REQUIREMENT:
Could you reproduce the line where "site to run JavaScript" occurs and all lines after it in the listing below, through the final one, without changing anything?

EXCERPTED RECORDS:
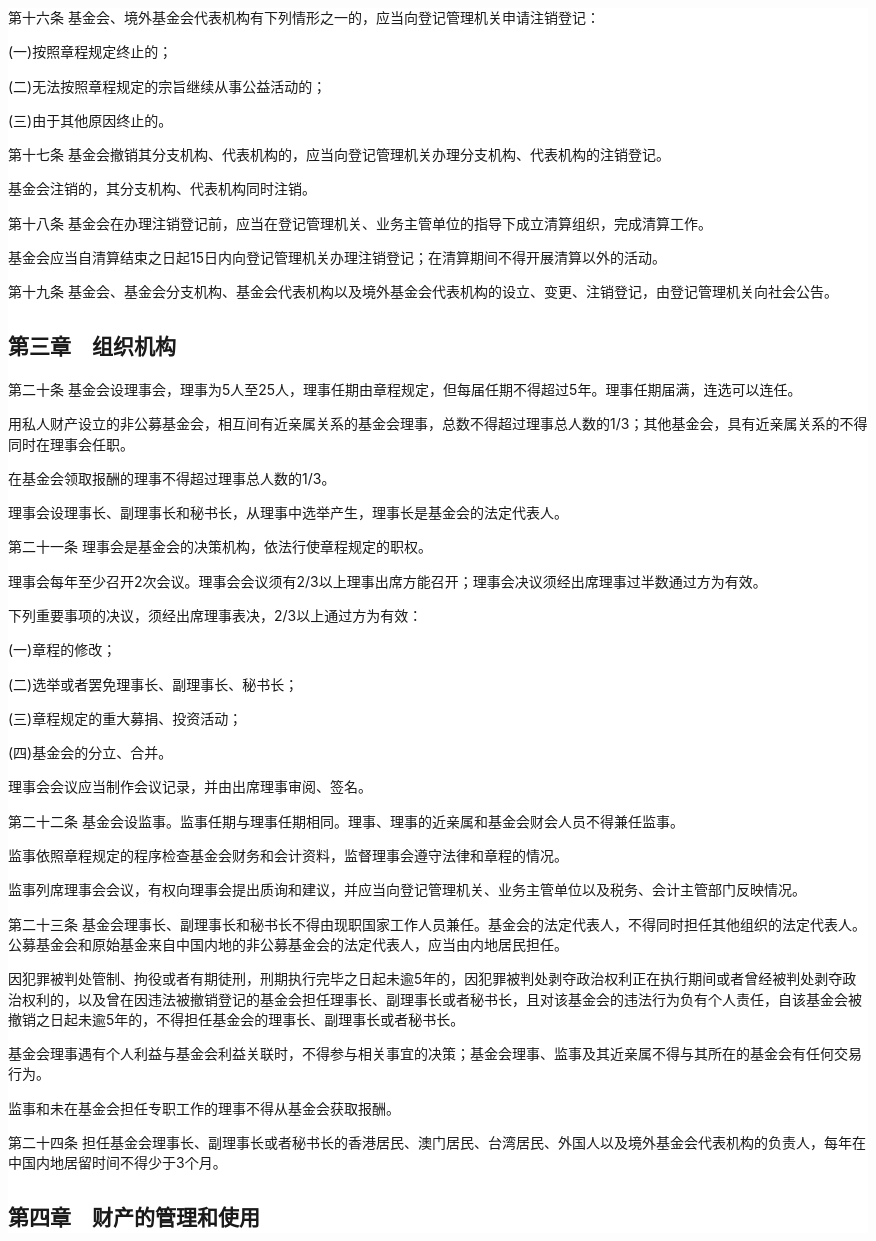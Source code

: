 第十六条 基金会、境外基金会代表机构有下列情形之一的，应当向登记管理机关申请注销登记：

(一)按照章程规定终止的；

(二)无法按照章程规定的宗旨继续从事公益活动的；

(三)由于其他原因终止的。

第十七条 基金会撤销其分支机构、代表机构的，应当向登记管理机关办理分支机构、代表机构的注销登记。

基金会注销的，其分支机构、代表机构同时注销。

第十八条 基金会在办理注销登记前，应当在登记管理机关、业务主管单位的指导下成立清算组织，完成清算工作。

基金会应当自清算结束之日起15日内向登记管理机关办理注销登记；在清算期间不得开展清算以外的活动。

第十九条 基金会、基金会分支机构、基金会代表机构以及境外基金会代表机构的设立、变更、注销登记，由登记管理机关向社会公告。

## 第三章　组织机构

第二十条 基金会设理事会，理事为5人至25人，理事任期由章程规定，但每届任期不得超过5年。理事任期届满，连选可以连任。

用私人财产设立的非公募基金会，相互间有近亲属关系的基金会理事，总数不得超过理事总人数的1/3；其他基金会，具有近亲属关系的不得同时在理事会任职。

在基金会领取报酬的理事不得超过理事总人数的1/3。

理事会设理事长、副理事长和秘书长，从理事中选举产生，理事长是基金会的法定代表人。

第二十一条 理事会是基金会的决策机构，依法行使章程规定的职权。

理事会每年至少召开2次会议。理事会会议须有2/3以上理事出席方能召开；理事会决议须经出席理事过半数通过方为有效。

下列重要事项的决议，须经出席理事表决，2/3以上通过方为有效：

(一)章程的修改；

(二)选举或者罢免理事长、副理事长、秘书长；

(三)章程规定的重大募捐、投资活动；

(四)基金会的分立、合并。

理事会会议应当制作会议记录，并由出席理事审阅、签名。

第二十二条 基金会设监事。监事任期与理事任期相同。理事、理事的近亲属和基金会财会人员不得兼任监事。

监事依照章程规定的程序检查基金会财务和会计资料，监督理事会遵守法律和章程的情况。

监事列席理事会会议，有权向理事会提出质询和建议，并应当向登记管理机关、业务主管单位以及税务、会计主管部门反映情况。

第二十三条 基金会理事长、副理事长和秘书长不得由现职国家工作人员兼任。基金会的法定代表人，不得同时担任其他组织的法定代表人。公募基金会和原始基金来自中国内地的非公募基金会的法定代表人，应当由内地居民担任。

因犯罪被判处管制、拘役或者有期徒刑，刑期执行完毕之日起未逾5年的，因犯罪被判处剥夺政治权利正在执行期间或者曾经被判处剥夺政治权利的，以及曾在因违法被撤销登记的基金会担任理事长、副理事长或者秘书长，且对该基金会的违法行为负有个人责任，自该基金会被撤销之日起未逾5年的，不得担任基金会的理事长、副理事长或者秘书长。

基金会理事遇有个人利益与基金会利益关联时，不得参与相关事宜的决策；基金会理事、监事及其近亲属不得与其所在的基金会有任何交易行为。

监事和未在基金会担任专职工作的理事不得从基金会获取报酬。

第二十四条 担任基金会理事长、副理事长或者秘书长的香港居民、澳门居民、台湾居民、外国人以及境外基金会代表机构的负责人，每年在中国内地居留时间不得少于3个月。

## 第四章　财产的管理和使用
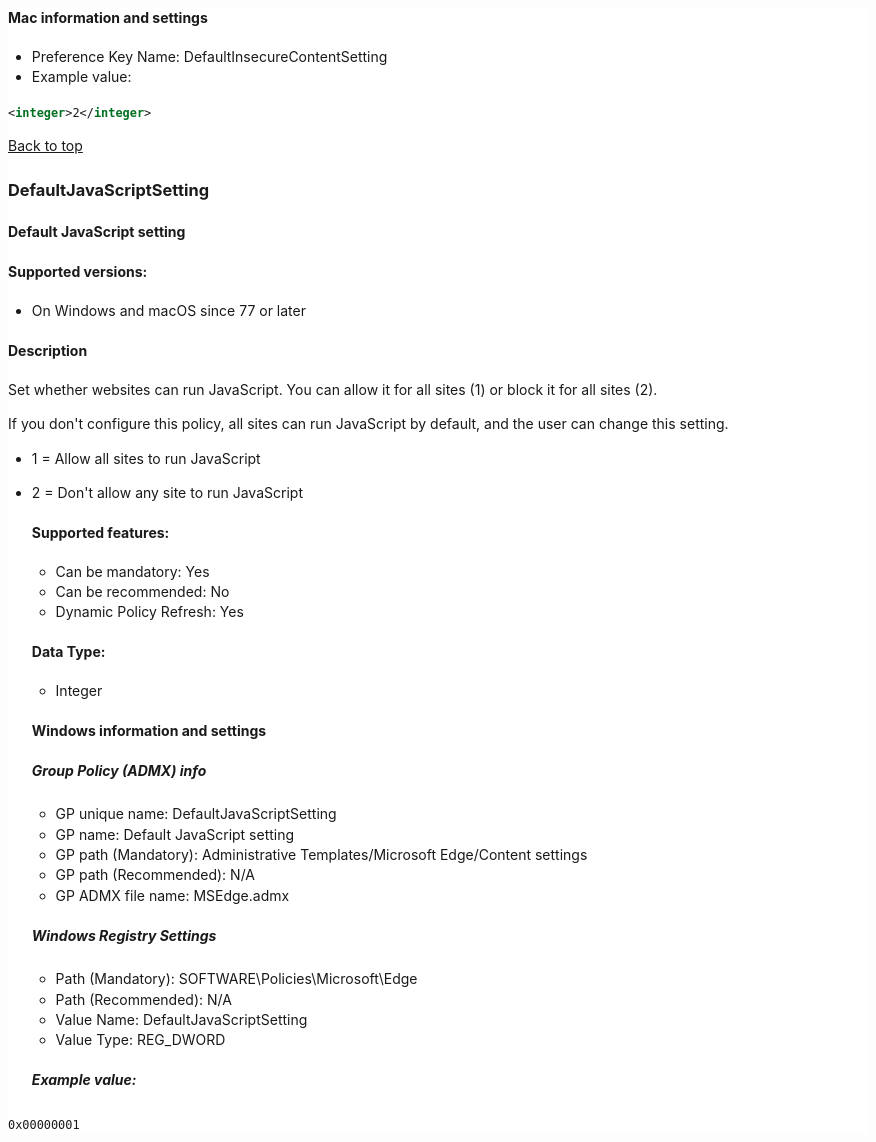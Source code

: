 
  #### Mac information and settings
  - Preference Key Name: DefaultInsecureContentSetting
  - Example value:
``` xml
<integer>2</integer>
```
  

  [Back to top](#microsoft-edge---policies)

  ### DefaultJavaScriptSetting
  #### Default JavaScript setting
  
  #### Supported versions:
  - On Windows and macOS since 77 or later

  #### Description
  Set whether websites can run JavaScript. You can allow it for all sites (1) or block it for all sites (2).

If you don't configure this policy, all sites can run JavaScript by default, and the user can change this setting.

* 1 = Allow all sites to run JavaScript

* 2 = Don't allow any site to run JavaScript

  #### Supported features:
  - Can be mandatory: Yes
  - Can be recommended: No
  - Dynamic Policy Refresh: Yes

  #### Data Type:
  - Integer

  #### Windows information and settings
  ##### Group Policy (ADMX) info
  - GP unique name: DefaultJavaScriptSetting
  - GP name: Default JavaScript setting
  - GP path (Mandatory): Administrative Templates/Microsoft Edge/Content settings
  - GP path (Recommended): N/A
  - GP ADMX file name: MSEdge.admx
  ##### Windows Registry Settings
  - Path (Mandatory): SOFTWARE\Policies\Microsoft\Edge
  - Path (Recommended): N/A
  - Value Name: DefaultJavaScriptSetting
  - Value Type: REG_DWORD
  ##### Example value:
```
0x00000001
```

WRITTEN RESPONSE:
* 2 = Don't allow any site to run JavaScript

  #### Supported features:
  - Can be mandatory: Yes
  - Can be recommended: No
  - Dynamic Policy Refresh: Yes

  #### Data Type:
  - Integer

  #### Windows information and settings
  ##### Group Policy (ADMX) info
  - GP unique name: DefaultJavaScriptSetting
  - GP name: Default JavaScript setting
  - GP path (Mandatory): Administrative Templates/Microsoft Edge/Content settings
  - GP path (Recommended): N/A
  - GP ADMX file name: MSEdge.admx
  ##### Windows Registry Settings
  - Path (Mandatory): SOFTWARE\Policies\Microsoft\Edge
  - Path (Recommended): N/A
  - Value Name: DefaultJavaScriptSetting
  - Value Type: REG_DWORD
  ##### Example value:
```
0x00000001
```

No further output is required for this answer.